PROVIDED DATA
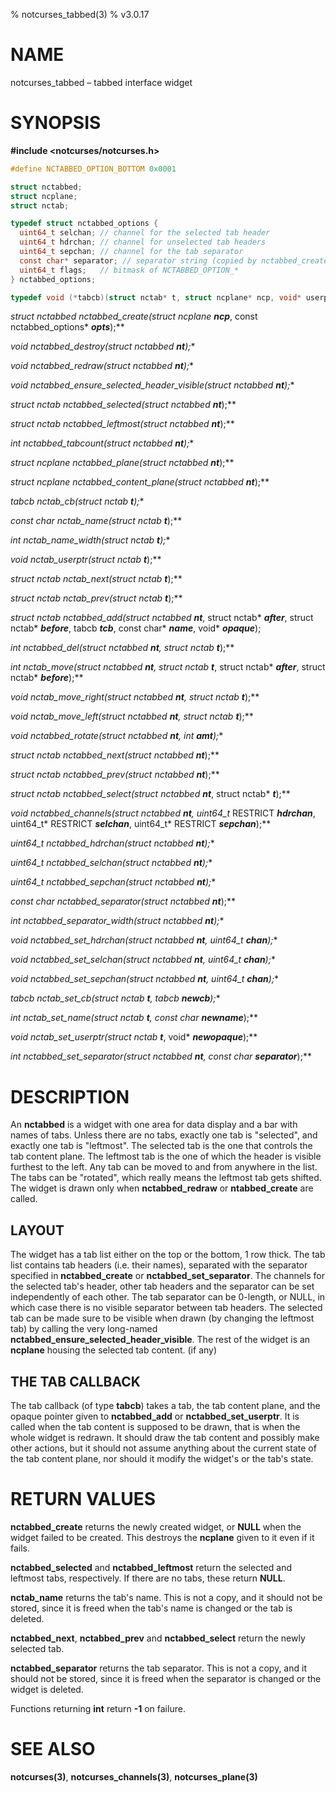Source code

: % notcurses_tabbed(3)
% v3.0.17

# NAME

notcurses_tabbed – tabbed interface widget

# SYNOPSIS

**#include <notcurses/notcurses.h>**

```c
#define NCTABBED_OPTION_BOTTOM 0x0001

struct nctabbed;
struct ncplane;
struct nctab;

typedef struct nctabbed_options {
  uint64_t selchan; // channel for the selected tab header
  uint64_t hdrchan; // channel for unselected tab headers
  uint64_t sepchan; // channel for the tab separator
  const char* separator; // separator string (copied by nctabbed_create())
  uint64_t flags;   // bitmask of NCTABBED_OPTION_*
} nctabbed_options;

typedef void (*tabcb)(struct nctab* t, struct ncplane* ncp, void* userptr);
```

**struct nctabbed* nctabbed_create(struct ncplane* ***ncp***, const nctabbed_options* ***opts***);**

**void nctabbed_destroy(struct nctabbed* ***nt***);**

**void nctabbed_redraw(struct nctabbed* ***nt***);**

**void nctabbed_ensure_selected_header_visible(struct nctabbed* ***nt***);**

**struct nctab* nctabbed_selected(struct nctabbed* ***nt***);**

**struct nctab* nctabbed_leftmost(struct nctabbed* ***nt***);**

**int nctabbed_tabcount(struct nctabbed* ***nt***);**

**struct ncplane* nctabbed_plane(struct nctabbed* ***nt***);**

**struct ncplane* nctabbed_content_plane(struct nctabbed* ***nt***);**

**tabcb nctab_cb(struct nctab* ***t***);**

**const char* nctab_name(struct nctab* ***t***);**

**int nctab_name_width(struct nctab* ***t***);**

**void* nctab_userptr(struct nctab* ***t***);**

**struct nctab* nctab_next(struct nctab* ***t***);**

**struct nctab* nctab_prev(struct nctab* ***t***);**

**struct nctab* nctabbed_add(struct nctabbed* ***nt***, struct nctab* ***after***, struct nctab* ***before***, tabcb ***tcb***, const char* ***name***, void* ***opaque***);

**int nctabbed_del(struct nctabbed* ***nt***, struct nctab* ***t***);**

**int nctab_move(struct nctabbed* ***nt***, struct nctab* ***t***, struct nctab* ***after***,
                   struct nctab* ***before***);**

**void nctab_move_right(struct nctabbed* ***nt***, struct nctab* ***t***);**

**void nctab_move_left(struct nctabbed* ***nt***, struct nctab* ***t***);**

**void nctabbed_rotate(struct nctabbed* ***nt***, int ***amt***);**

**struct nctab* nctabbed_next(struct nctabbed* ***nt***);**

**struct nctab* nctabbed_prev(struct nctabbed* ***nt***);**

**struct nctab* nctabbed_select(struct nctabbed* ***nt***, struct nctab* ***t***);**

**void nctabbed_channels(struct nctabbed* ***nt***, uint64_t* RESTRICT ***hdrchan***, uint64_t* RESTRICT ***selchan***, uint64_t* RESTRICT ***sepchan***);**

**uint64_t nctabbed_hdrchan(struct nctabbed* ***nt***);**

**uint64_t nctabbed_selchan(struct nctabbed* ***nt***);**

**uint64_t nctabbed_sepchan(struct nctabbed* ***nt***);**

**const char* nctabbed_separator(struct nctabbed* ***nt***);**

**int nctabbed_separator_width(struct nctabbed* ***nt***);**

**void nctabbed_set_hdrchan(struct nctabbed* ***nt***, uint64_t ***chan***);**

**void nctabbed_set_selchan(struct nctabbed* ***nt***, uint64_t ***chan***);**

**void nctabbed_set_sepchan(struct nctabbed* ***nt***, uint64_t ***chan***);**

**tabcb nctab_set_cb(struct nctab* ***t***, tabcb ***newcb***);**

**int nctab_set_name(struct nctab* ***t***, const char* ***newname***);**

**void* nctab_set_userptr(struct nctab* ***t***, void* ***newopaque***);**

**int nctabbed_set_separator(struct nctabbed* ***nt***, const char* ***separator***);**

# DESCRIPTION

An **nctabbed** is a widget with one area for data display and a bar with
names of tabs. Unless there are no tabs, exactly one tab is "selected", and
exactly one tab is "leftmost". The selected tab is the one that controls
the tab content plane. The leftmost tab is the one of which the header is
visible furthest to the left. Any tab can be moved to and from anywhere in the
list. The tabs can be "rotated", which really means the leftmost tab gets
shifted. The widget is drawn only when **nctabbed_redraw** or **ntabbed_create**
are called.

## LAYOUT

The widget has a tab list either on the top or the bottom, 1 row thick. The tab
list contains tab headers (i.e. their names), separated with the separator
specified in **nctabbed_create** or **nctabbed_set_separator**. The channels
for the selected tab's header, other tab headers and the separator can be
set independently of each other. The tab separator can be 0-length, or NULL,
in which case there is no visible separator between tab headers. The selected
tab can be made sure to be visible when drawn (by changing the leftmost tab)
by calling the very long-named **nctabbed_ensure_selected_header_visible**.
The rest of the widget is an **ncplane** housing the selected tab content. (if any)

## THE TAB CALLBACK

The tab callback (of type **tabcb**) takes a tab, the tab content plane, and
the opaque pointer given to **nctabbed_add** or **nctabbed_set_userptr**.
It is called when the tab content is supposed to be drawn, that is when
the whole widget is redrawn. It should draw the tab content and possibly
make other actions, but it should not assume anything about the current state
of the tab content plane, nor should it modify the widget's or the tab's state.

# RETURN VALUES

**nctabbed_create** returns the newly created widget, or **NULL** when the widget
failed to be created. This destroys the **ncplane** given to it even if it fails.

**nctabbed_selected** and **nctabbed_leftmost** return the selected and
leftmost tabs, respectively. If there are no tabs, these return **NULL**.

**nctab_name** returns the tab's name. This is not a copy, and it should not be
stored, since it is freed when the tab's name is changed or the tab is deleted.

**nctabbed_next**, **nctabbed_prev** and **nctabbed_select** return the newly
selected tab.

**nctabbed_separator** returns the tab separator. This is not a copy, and it
should not be stored, since it is freed when the separator is changed or the
widget is deleted.

Functions returning **int** return **-1** on failure.

# SEE ALSO

**notcurses(3)**,
**notcurses_channels(3)**,
**notcurses_plane(3)**
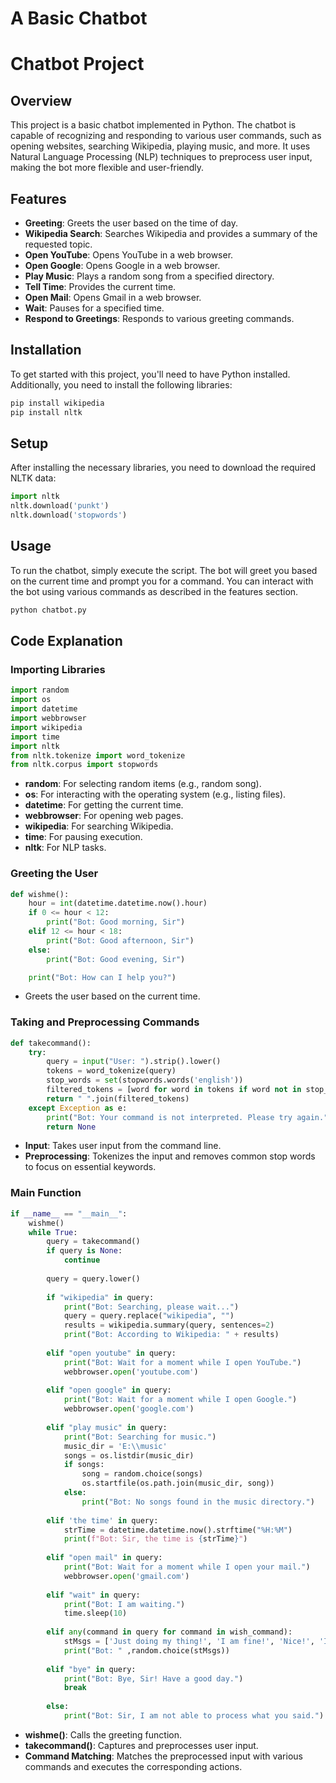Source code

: # A Basic Chatbot



# Chatbot Project

## Overview
This project is a basic chatbot implemented in Python. The chatbot is capable of recognizing and responding to various user commands, such as opening websites, searching Wikipedia, playing music, and more. It uses Natural Language Processing (NLP) techniques to preprocess user input, making the bot more flexible and user-friendly.

## Features
- **Greeting**: Greets the user based on the time of day.
- **Wikipedia Search**: Searches Wikipedia and provides a summary of the requested topic.
- **Open YouTube**: Opens YouTube in a web browser.
- **Open Google**: Opens Google in a web browser.
- **Play Music**: Plays a random song from a specified directory.
- **Tell Time**: Provides the current time.
- **Open Mail**: Opens Gmail in a web browser.
- **Wait**: Pauses for a specified time.
- **Respond to Greetings**: Responds to various greeting commands.

## Installation
To get started with this project, you'll need to have Python installed. Additionally, you need to install the following libraries:

```bash
pip install wikipedia
pip install nltk
```

## Setup
After installing the necessary libraries, you need to download the required NLTK data:

```python
import nltk
nltk.download('punkt')
nltk.download('stopwords')
```

## Usage
To run the chatbot, simply execute the script. The bot will greet you based on the current time and prompt you for a command. You can interact with the bot using various commands as described in the features section.

```python
python chatbot.py
```

## Code Explanation

### Importing Libraries
```python
import random
import os
import datetime
import webbrowser
import wikipedia
import time
import nltk
from nltk.tokenize import word_tokenize
from nltk.corpus import stopwords
```
- **random**: For selecting random items (e.g., random song).
- **os**: For interacting with the operating system (e.g., listing files).
- **datetime**: For getting the current time.
- **webbrowser**: For opening web pages.
- **wikipedia**: For searching Wikipedia.
- **time**: For pausing execution.
- **nltk**: For NLP tasks.

### Greeting the User
```python
def wishme():
    hour = int(datetime.datetime.now().hour)
    if 0 <= hour < 12:
        print("Bot: Good morning, Sir")
    elif 12 <= hour < 18:
        print("Bot: Good afternoon, Sir")
    else:
        print("Bot: Good evening, Sir")

    print("Bot: How can I help you?")
```
- Greets the user based on the current time.

### Taking and Preprocessing Commands
```python
def takecommand():
    try:
        query = input("User: ").strip().lower()
        tokens = word_tokenize(query)
        stop_words = set(stopwords.words('english'))
        filtered_tokens = [word for word in tokens if word not in stop_words]
        return " ".join(filtered_tokens)
    except Exception as e:
        print("Bot: Your command is not interpreted. Please try again.")
        return None
```
- **Input**: Takes user input from the command line.
- **Preprocessing**: Tokenizes the input and removes common stop words to focus on essential keywords.

### Main Function
```python
if __name__ == "__main__":
    wishme()
    while True:
        query = takecommand()
        if query is None:
            continue
        
        query = query.lower()
        
        if "wikipedia" in query:
            print("Bot: Searching, please wait...")
            query = query.replace("wikipedia", "")
            results = wikipedia.summary(query, sentences=2)
            print("Bot: According to Wikipedia: " + results)
        
        elif "open youtube" in query:
            print("Bot: Wait for a moment while I open YouTube.")
            webbrowser.open('youtube.com')
        
        elif "open google" in query:
            print("Bot: Wait for a moment while I open Google.")
            webbrowser.open('google.com')
        
        elif "play music" in query:
            print("Bot: Searching for music.")
            music_dir = 'E:\\music'
            songs = os.listdir(music_dir)
            if songs:
                song = random.choice(songs)
                os.startfile(os.path.join(music_dir, song))
            else:
                print("Bot: No songs found in the music directory.")
        
        elif 'the time' in query:
            strTime = datetime.datetime.now().strftime("%H:%M")
            print(f"Bot: Sir, the time is {strTime}")
        
        elif "open mail" in query:
            print("Bot: Wait for a moment while I open your mail.")
            webbrowser.open('gmail.com')
        
        elif "wait" in query:
            print("Bot: I am waiting.")
            time.sleep(10)
        
        elif any(command in query for command in wish_command):
            stMsgs = ['Just doing my thing!', 'I am fine!', 'Nice!', 'I am nice and full of energy']
            print("Bot: " ,random.choice(stMsgs))
        
        elif "bye" in query:
            print("Bot: Bye, Sir! Have a good day.")
            break
        
        else:
            print("Bot: Sir, I am not able to process what you said.")
```
- **wishme()**: Calls the greeting function.
- **takecommand()**: Captures and preprocesses user input.
- **Command Matching**: Matches the preprocessed input with various commands and executes the corresponding actions.


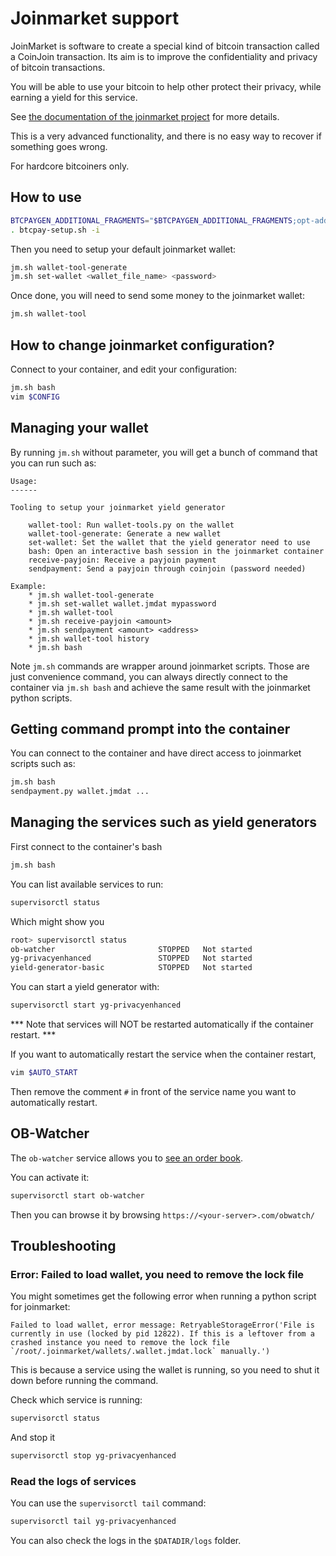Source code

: # Joinmarket support

JoinMarket is software to create a special kind of bitcoin transaction called a CoinJoin transaction. Its aim is to improve the confidentiality and privacy of bitcoin transactions.

You will be able to use your bitcoin to help other protect their privacy, while earning a yield for this service.

See [the documentation of the joinmarket project](https://github.com/JoinMarket-Org/JoinMarket-Docs/blob/master/High-level-design.md) for more details.

This is a very advanced functionality, and there is no easy way to recover if something goes wrong.

For hardcore bitcoiners only.

## How to use

```bash
BTCPAYGEN_ADDITIONAL_FRAGMENTS="$BTCPAYGEN_ADDITIONAL_FRAGMENTS;opt-add-joinmarket"
. btcpay-setup.sh -i
```

Then you need to setup your default joinmarket wallet:

```bash
jm.sh wallet-tool-generate
jm.sh set-wallet <wallet_file_name> <password>
```

Once done, you will need to send some money to the joinmarket wallet:

```bash
jm.sh wallet-tool
```

## How to change joinmarket configuration?

Connect to your container, and edit your configuration:

```bash
jm.sh bash
vim $CONFIG
```

## Managing your wallet

By running `jm.sh` without parameter, you will get a bunch of command that you can run such as:

```
Usage:
------

Tooling to setup your joinmarket yield generator

    wallet-tool: Run wallet-tools.py on the wallet
    wallet-tool-generate: Generate a new wallet
    set-wallet: Set the wallet that the yield generator need to use
    bash: Open an interactive bash session in the joinmarket container
    receive-payjoin: Receive a payjoin payment
    sendpayment: Send a payjoin through coinjoin (password needed)

Example:
    * jm.sh wallet-tool-generate
    * jm.sh set-wallet wallet.jmdat mypassword
    * jm.sh wallet-tool
    * jm.sh receive-payjoin <amount>
    * jm.sh sendpayment <amount> <address>
    * jm.sh wallet-tool history
    * jm.sh bash
```

Note `jm.sh` commands are wrapper around joinmarket scripts. Those are just convenience command, you can always directly connect to the container via `jm.sh bash` and achieve the same result with the joinmarket python scripts.

## Getting command prompt into the container

You can connect to the container and have direct access to joinmarket scripts such as:

```bash
jm.sh bash
sendpayment.py wallet.jmdat ...
```

## Managing the services such as yield generators

First connect to the container's bash

```bash
jm.sh bash
```
You can list available services to run:

```bash
supervisorctl status
```

Which might show you

```bash
root> supervisorctl status
ob-watcher                       STOPPED   Not started
yg-privacyenhanced               STOPPED   Not started
yield-generator-basic            STOPPED   Not started
```

You can start a yield generator with:

```bash
supervisorctl start yg-privacyenhanced
```

*** Note that services will NOT be restarted automatically if the container restart. ***

If you want to automatically restart the service when the container restart,

```bash
vim $AUTO_START
```

Then remove the comment `#` in front of the service name you want to automatically restart.

## OB-Watcher

The `ob-watcher` service allows you to [see an order book](https://github.com/JoinMarket-Org/joinmarket-clientserver/blob/master/docs/orderbook.md).

You can activate it:

```bash
supervisorctl start ob-watcher
```

Then you can browse it by browsing `https://<your-server>.com/obwatch/`

## Troubleshooting

### Error: Failed to load wallet, you need to remove the lock file

You might sometimes get the following error when running a python script for joinmarket:

```
Failed to load wallet, error message: RetryableStorageError('File is currently in use (locked by pid 12822). If this is a leftover from a crashed instance you need to remove the lock file `/root/.joinmarket/wallets/.wallet.jmdat.lock` manually.')
```

This is because a service using the wallet is running, so you need to shut it down before running the command.

Check which service is running:
```bash
supervisorctl status
```

And stop it

```bash
supervisorctl stop yg-privacyenhanced
```

### Read the logs of services

You can use the `supervisorctl tail` command:
```bash
supervisorctl tail yg-privacyenhanced
```

You can also check the logs in the `$DATADIR/logs` folder.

ABOUT THIS TASK
Nothing but a number is expected: the tally of lines in the records that include the word "want".

ANSWER FOR THE TASK
2